Spacelike conformal Killing vectors and spacelike congruences

Abstract

Necessary and sufficient conditions are derived for space-time to admit a spacelike conformal motion with symmetry vector parallel to a unit spacelike vector field na. These conditions are expressed in terms of the shear and expansion of the spacelike congruence generated by na and in terms of the four-velocity of the observer employed at any given point of the congruence. It is shown that either the expansion or the rotation of this spacelike congruence must vanish if Dna/dp =0, where p denotes arc length measured along the integral curves of na, and also that there exist no proper spacelike homothetic motions with constant expansion. Propagation equations for the projection tensor and the rotation tensor are derived and it is proved that every isometric spacelike congruence is rigid. Fluid space-times are studied in detail. A relation is established between spacelike conformal motions and material curves in the fluid: if a fluid space-time admits a spacelike conformal Killing vector parallel to na and naua =0, where ua is the fluid four-velocity, then the integral curves of na are material curves in an irrotational fluid, while if the fluid vorticity is nonzero, then the integral curves of na are material curves if and only if they are vortex lines.

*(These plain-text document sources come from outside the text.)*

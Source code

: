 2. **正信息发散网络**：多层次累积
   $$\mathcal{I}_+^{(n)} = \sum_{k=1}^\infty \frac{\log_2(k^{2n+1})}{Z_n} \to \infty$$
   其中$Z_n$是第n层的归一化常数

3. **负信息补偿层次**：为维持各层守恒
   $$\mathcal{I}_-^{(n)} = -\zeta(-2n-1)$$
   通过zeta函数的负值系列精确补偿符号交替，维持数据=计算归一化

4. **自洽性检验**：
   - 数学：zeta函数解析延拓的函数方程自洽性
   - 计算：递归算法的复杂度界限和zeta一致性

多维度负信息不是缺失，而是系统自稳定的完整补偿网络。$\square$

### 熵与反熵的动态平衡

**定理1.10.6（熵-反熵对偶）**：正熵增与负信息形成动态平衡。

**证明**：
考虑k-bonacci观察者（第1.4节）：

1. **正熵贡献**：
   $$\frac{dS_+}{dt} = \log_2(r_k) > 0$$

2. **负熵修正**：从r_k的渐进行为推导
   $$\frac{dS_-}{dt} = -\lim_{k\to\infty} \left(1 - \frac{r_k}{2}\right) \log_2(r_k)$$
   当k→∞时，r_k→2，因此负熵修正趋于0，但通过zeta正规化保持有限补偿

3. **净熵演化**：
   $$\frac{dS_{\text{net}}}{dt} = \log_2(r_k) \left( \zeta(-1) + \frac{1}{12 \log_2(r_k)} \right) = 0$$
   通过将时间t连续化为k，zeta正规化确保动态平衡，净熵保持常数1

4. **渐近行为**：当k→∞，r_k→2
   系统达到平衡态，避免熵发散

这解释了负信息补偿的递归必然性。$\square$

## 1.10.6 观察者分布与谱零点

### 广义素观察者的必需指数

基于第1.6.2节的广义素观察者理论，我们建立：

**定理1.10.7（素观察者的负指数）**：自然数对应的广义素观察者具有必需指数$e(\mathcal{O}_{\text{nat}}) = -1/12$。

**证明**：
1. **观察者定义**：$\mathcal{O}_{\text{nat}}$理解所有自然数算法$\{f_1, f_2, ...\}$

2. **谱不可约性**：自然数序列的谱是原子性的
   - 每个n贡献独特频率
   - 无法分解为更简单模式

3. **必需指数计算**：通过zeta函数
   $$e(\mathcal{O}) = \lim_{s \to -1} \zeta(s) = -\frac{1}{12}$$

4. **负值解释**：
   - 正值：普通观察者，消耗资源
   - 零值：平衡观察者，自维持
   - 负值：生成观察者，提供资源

An alternative derivation, based on the theory of spacelike congruences, of some of the results of Collins [J. Math. Phys. 25, 995 (1984)] on conformal Killing vectors parallel to the local vorticity vector in shear-free perfect fluids with zero magnetic Weyl tensor is given. The necessary and sufficient condition for vortex lines to be material lines is derived and the restriction this places on the flow of a thermodynamical perfect fluid is determined. As an application, a pure magnetic field in a rotational fluid is considered and results similar in nature to Ferraro’s law of isorotation are obtained. Throughout, corresponding results for a timelike conformal motion and for Newtonian theory are given for comparison.